HubertManne@piefed.social 2 days ago
yeah I get things like its the only option yet somehow people traveled and found a place to stay before it existed.
catloaf@lemm.ee 2 days ago
Originally, they did fill a niche. If you have a big group of people, a hotel breaks the group up into rooms. Airbnb lets you have one place all to yourself.
Nowadays it’s gone to shit with low quality spaces, hotels listing themselves on Airbnb, stuff like that. I hope there’s a middle ground.

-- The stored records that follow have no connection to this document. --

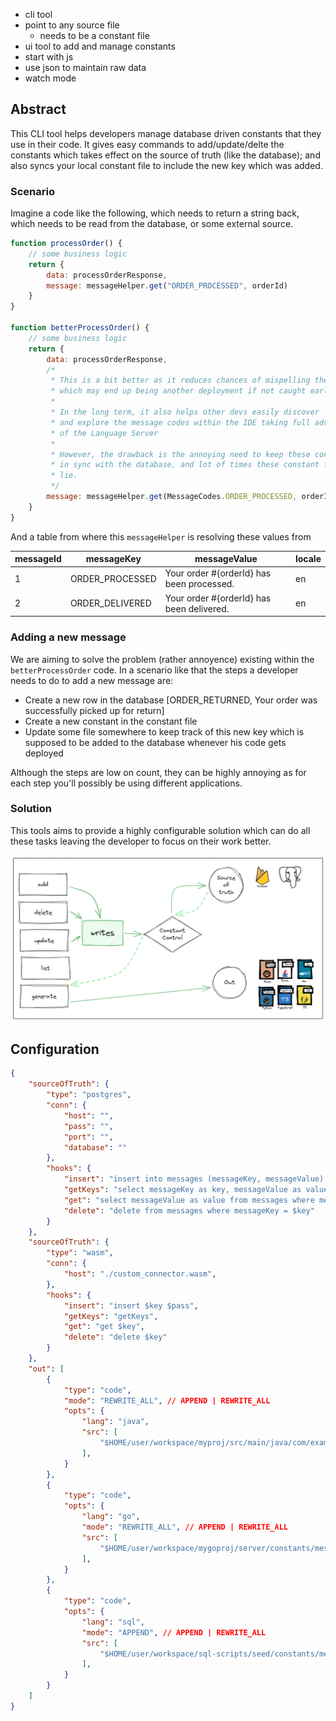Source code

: - cli tool
- point to any source file 
    - needs to be a constant file
- ui tool to add and manage constants
- start with js
- use json to maintain raw data
- watch mode

## Abstract

This CLI tool helps developers manage database driven constants that they use in their code. It gives easy commands to add/update/delte the constants which takes effect on the source of truth (like the database); and also syncs your local constant file to include the new key which was added.

### Scenario

Imagine a code like the following, which needs to return a string back, which needs to be read from the database, or some external source.


```javascript
function processOrder() {
    // some business logic
    return {
        data: processOrderResponse,
        message: messageHelper.get("ORDER_PROCESSED", orderId)
    }
}

function betterProcessOrder() {
    // some business logic
    return {
        data: processOrderResponse,
        /* 
         * This is a bit better as it reduces chances of mispelling the key 
         * which may end up being another deployment if not caught early on
         *
         * In the long term, it also helps other devs easily discover 
         * and explore the message codes within the IDE taking full advantage 
         * of the Language Server
         * 
         * However, the drawback is the annoying need to keep these constant files
         * in sync with the database, and lot of times these constant files may
         * lie.
         */
        message: messageHelper.get(MessageCodes.ORDER_PROCESSED, orderId)
    }
}
```


And a table from where this `messageHelper` is resolving these values from

| messageId | messageKey      | messageValue                              | locale |
|-----------|-----------------|-------------------------------------------|--------|
| 1         | ORDER_PROCESSED | Your order #{orderId} has been processed. | en     |
| 2         | ORDER_DELIVERED | Your order #{orderId} has been delivered. | en     |

### Adding a new message

We are aiming to solve the problem (rather annoyence) existing within the `betterProcessOrder` code.
In a scenario like that the steps a developer needs to do to add a new message are:

- Create a new row in the database [ORDER_RETURNED, Your order was successfully picked up for return]
- Create a new constant in the constant file 
- Update some file somewhere to keep track of this new key which is supposed to be added to the database whenever his code gets deployed 

Although the steps are low on count, they can be highly annoying as for each step you'll possibly be using different applications.

### Solution

This tools aims to provide a highly configurable solution which can do all these tasks leaving the developer to focus on their work better. 

![Rough Architecture](docs/images/Untitled-2023-06-11-1310.png)



## Configuration

```json
{
    "sourceOfTruth": {
        "type": "postgres",
        "conn": {
            "host": "",
            "pass": "",
            "port": "",
            "database": ""
        },
        "hooks": {
            "insert": "insert into messages (messageKey, messageValue) values ($key, $value)", 
            "getKeys": "select messageKey as key, messageValue as value from messages",
            "get": "select messageValue as value from messages where messageKey = $key",
            "delete": "delete from messages where messageKey = $key"
        }
    },
    "sourceOfTruth": {
        "type": "wasm",
        "conn": {
            "host": "./custom_connector.wasm",
        },
        "hooks": {
            "insert": "insert $key $pass", 
            "getKeys": "getKeys",
            "get": "get $key",
            "delete": "delete $key"
        }
    },
    "out": [
        {
            "type": "code",
            "mode": "REWRITE_ALL", // APPEND | REWRITE_ALL
            "opts": {
                "lang": "java",
                "src": [
                    "$HOME/user/workspace/myproj/src/main/java/com/example/myapp/constants/MessageCodes.java",
                ],
            }
        },
        {
            "type": "code",
            "opts": {
                "lang": "go",
                "mode": "REWRITE_ALL", // APPEND | REWRITE_ALL
                "src": [
                    "$HOME/user/workspace/mygoproj/server/constants/messageCodes.go",
                ],
            }
        },
        {
            "type": "code",
            "opts": {
                "lang": "sql",
                "mode": "APPEND", // APPEND | REWRITE_ALL
                "src": [
                    "$HOME/user/workspace/sql-scripts/seed/constants/message-codes.sql",
                ],
            }
        }
    ]
}
```


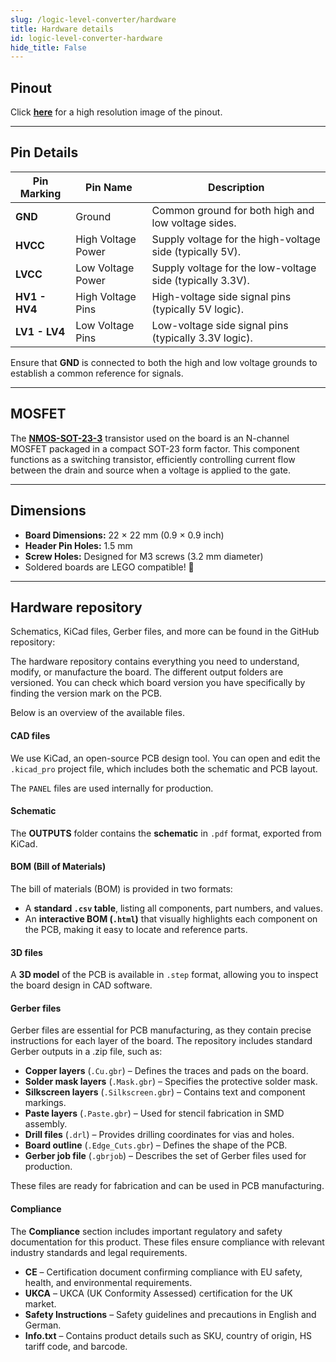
 ```yaml
---
slug: /logic-level-converter/hardware 
title: Hardware details
id: logic-level-converter-hardware 
hide_title: False
---
```


## Pinout

<CenteredImage src="/img/logic-level-converter/llc_pinout.png" alt="Logic Level Converter pinout diagram" caption="Logic Level Converter pinout diagram"/>

Click [**here**](/img/logic-level-converter/llc_pinout.png) for a high resolution image of the pinout.

---

## Pin Details

| Pin Marking   | Pin Name           | Description                                               |
| ------------- | ------------------ | --------------------------------------------------------- |
| **GND**       | Ground             | Common ground for both high and low voltage sides.        |
| **HVCC**      | High Voltage Power | Supply voltage for the high-voltage side (typically 5V).  |
| **LVCC**      | Low Voltage Power  | Supply voltage for the low-voltage side (typically 3.3V). |
| **HV1 - HV4** | High Voltage Pins  | High-voltage side signal pins (typically 5V logic).       |
| **LV1 - LV4** | Low Voltage Pins   | Low-voltage side signal pins (typically 3.3V logic).      |

<WarningBox>Ensure that **GND** is connected to both the high and low voltage grounds to establish a common reference for signals.</WarningBox>

---

## MOSFET

The [**NMOS-SOT-23-3**](https://soldered.com/product/generic-nmos-transistor-sot23-3-smd/?srsltid=AfmBOoqELxJDfgK11ySlBu_o4AypMN-VrVFhc8BzLo_O8vqi423ZL6US) transistor used on the board is an N-channel MOSFET packaged in a compact SOT-23 form factor. This component functions as a switching transistor, efficiently controlling current flow between the drain and source when a voltage is applied to the gate.

---

## Dimensions

- **Board Dimensions:** 22 × 22 mm (0.9 × 0.9 inch)  
- **Header Pin Holes:** 1.5 mm  
- **Screw Holes:** Designed for M3 screws (3.2 mm diameter)  
- Soldered boards are LEGO compatible! 🧱 

---

## Hardware repository

Schematics, KiCad files, Gerber files, and more can be found in the GitHub repository:

<QuickLink 
  title="Logic Level Converter board Hardware design" 
  description="GitHub hardware repository for this product"
  url="https://github.com/SolderedElectronics/Logic-level-converter-board-hardware-design/tree/main" 
/> 


The hardware repository contains everything you need to understand, modify, or manufacture the board. The different output folders are versioned. You can check which board version you have specifically by finding the version mark on the PCB.

Below is an overview of the available files.  

#### CAD files

We use KiCad, an open-source PCB design tool. You can open and edit the `.kicad_pro` project file, which includes both the schematic and PCB layout.  

The `PANEL` files are used internally for production.  

#### Schematic

The **OUTPUTS** folder contains the **schematic** in `.pdf` format, exported from KiCad.

#### BOM (Bill of Materials)

The bill of materials (BOM) is provided in two formats:  

- A **standard `.csv` table**, listing all components, part numbers, and values.  
- An **interactive BOM (`.html`)** that visually highlights each component on the PCB, making it easy to locate and reference parts.  

#### 3D files

A **3D model** of the PCB is available in `.step` format, allowing you to inspect the board design in CAD software.  

#### Gerber files 

Gerber files are essential for PCB manufacturing, as they contain precise instructions for each layer of the board. The repository includes standard Gerber outputs in a .zip file, such as:  

- **Copper layers** (`.Cu.gbr`) – Defines the traces and pads on the board.  
- **Solder mask layers** (`.Mask.gbr`) – Specifies the protective solder mask.  
- **Silkscreen layers** (`.Silkscreen.gbr`) – Contains text and component markings.  
- **Paste layers** (`.Paste.gbr`) – Used for stencil fabrication in SMD assembly.  
- **Drill files** (`.drl`) – Provides drilling coordinates for vias and holes.  
- **Board outline** (`.Edge_Cuts.gbr`) – Defines the shape of the PCB.  
- **Gerber job file** (`.gbrjob`) – Describes the set of Gerber files used for production.  

These files are ready for fabrication and can be used in PCB manufacturing.

#### Compliance  

The **Compliance** section includes important regulatory and safety documentation for this product. These files ensure compliance with relevant industry standards and legal requirements.  

- **CE** – Certification document confirming compliance with EU safety, health, and environmental requirements.  
- **UKCA** – UKCA (UK Conformity Assessed) certification for the UK market.  
- **Safety Instructions** – Safety guidelines and precautions in English and German.
- **Info.txt** – Contains product details such as SKU, country of origin, HS tariff code, and barcode.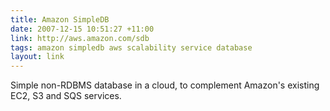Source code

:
 ```yaml
---
title: Amazon SimpleDB
date: 2007-12-15 10:51:27 +11:00
link: http://aws.amazon.com/sdb
tags: amazon simpledb aws scalability service database
layout: link
---
```

Simple non-RDBMS database in a cloud, to complement Amazon's existing EC2, S3 and SQS services.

freeman@feddit.org 2 days ago
I think it shouldnt be on the consumers but on the lawmaker. Tax airbnbs like real bnbs or like hotels or there are many other levers that can be pulled to make it less profitable than renting to locals
Ledericas@lemm.ee 2 days ago
partially right, but its usually the corporate real estate companies doing this, they buy up the HOUSES and just air bnb, or rent them forever, without even selling any of the houses.
iopq@lemmy.world 1 day ago
It means there’s not enough construction. If apartments were used as hotels, then more construction would offset increase in prices
BedSharkPal@lemmy.ca 2 days ago
This. They help destroy housing markets.
expatriado@lemmy.world 2 days ago
whole hotels and motels run at low capacity utilization
Ulrich@feddit.org 2 days ago
I only use it when I travel in large groups. At which point it’s really really nice. It’s private. It’s quiet. It’s cheap (per person). It’s more social. We usually also save money on food by buying in bulk and cooking.
kalpol@lemm.ee 2 days ago
Living next to a few short-term rentals, it is so extremely creepy to have various large groups of people in and out, staring at you and your stuff, blocking the street with Ubers and scooters, and you only think it’s quiet because you’re the house making all the noise.
It sucks to make a neighborhood a nice place to live only to have all that leeched for profit selling to bachelorette parties full of girls going WOOO at 1 AM.
Akasazh@feddit.nl 2 days ago
Shouldn’t this, according to the much quoted rule of supply and demand, lead to cheaper prizes in the hotel market?
umbrella@lemmy.ml 2 days ago
further destroy housing markets.
investors are already doibg their work, too.